The British banking service, which serves 2.5 million customers, recently secured a new round of funding and is about to launch in the United States. It was going fine until the company somehow failed to secure PIN numbers for customers’ cards and accidentally exposed them to its staff. One in five of those customers is now receiving the following notification:

“On Friday 2nd August, we discovered that we’d also been recording some people’s PINs in a different part of our internal systems (in encrypted log files). Engineers at Monzo have access to these log files as part of their job.”

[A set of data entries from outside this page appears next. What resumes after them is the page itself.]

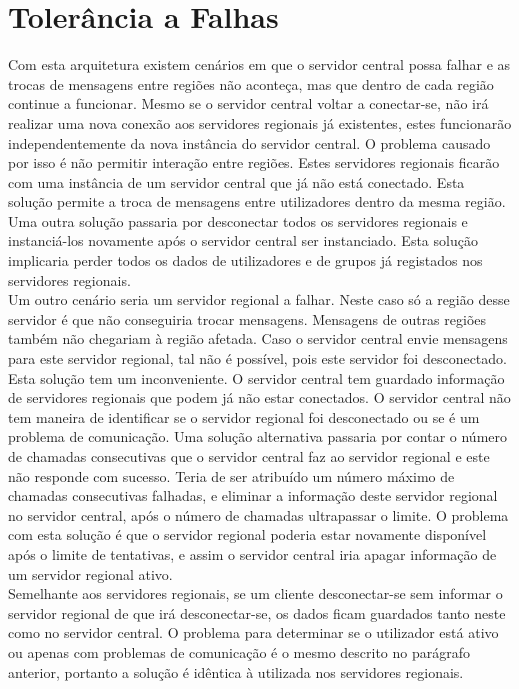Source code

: \chapter{Tolerância a Falhas}

Com esta arquitetura existem cenários em que o servidor central possa falhar e as trocas de mensagens entre regiões não aconteça, mas que dentro de cada região continue a funcionar. Mesmo se o servidor central voltar a conectar-se, não irá realizar uma nova conexão aos servidores regionais já existentes, estes funcionarão independentemente da nova instância do servidor central. O problema causado por isso é não permitir interação entre regiões. Estes servidores regionais ficarão com uma instância de um servidor central que já não está conectado. Esta solução permite a troca de mensagens entre utilizadores dentro da mesma região. Uma outra solução passaria por desconectar todos os servidores regionais e instanciá-los novamente após o servidor central ser instanciado. Esta solução implicaria perder todos os dados de utilizadores e de grupos já registados nos servidores regionais.\\

Um outro cenário seria um servidor regional a falhar. Neste caso só a região desse servidor é que não conseguiria trocar mensagens. Mensagens de outras regiões também não chegariam à região afetada. Caso o servidor central envie mensagens para este servidor regional, tal não é possível, pois este servidor foi desconectado. Esta solução tem um inconveniente. O servidor central tem guardado informação de servidores regionais que podem já não estar conectados. O servidor central não tem maneira de identificar se o servidor regional foi desconectado ou se é um problema de comunicação.
Uma solução alternativa passaria por contar o número de chamadas consecutivas que o servidor central faz ao servidor regional e este não responde com sucesso. Teria de ser atribuído um número máximo de chamadas consecutivas falhadas, e eliminar a informação deste servidor regional no servidor central, após o número de chamadas ultrapassar o limite. O problema com esta solução é que o servidor regional poderia estar novamente disponível após o limite de tentativas, e assim o servidor central iria apagar informação de um servidor regional ativo.\\

Semelhante aos servidores regionais, se um cliente desconectar-se sem informar o servidor regional de que irá desconectar-se, os dados ficam guardados tanto neste como no servidor central. O problema para determinar se o utilizador está ativo ou apenas com problemas de comunicação é o mesmo descrito no parágrafo anterior, portanto a solução é idêntica à utilizada nos servidores regionais.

Monzo assures customers that it took steps to rectify the situation as soon as it discovered the bug that caused it. It also claims no one outside the company had access to the PINs, and that the information hasn’t been used to commit fraud.

“Just in case, we’ve messaged everyone that’s been affected to let them know they should change their PIN by going to a cash machine,” reads the notice.

If that includes you, it’s highly recommended that you follow Monzo’s advice. If you haven’t received the email, you’re not affected. However, the company still wants you to make sure the Monzo app is up to date on your iOS or Android device. This has nothing to do with the PIN-leaking bug. Rather, it just ensures things run smoothly with the service.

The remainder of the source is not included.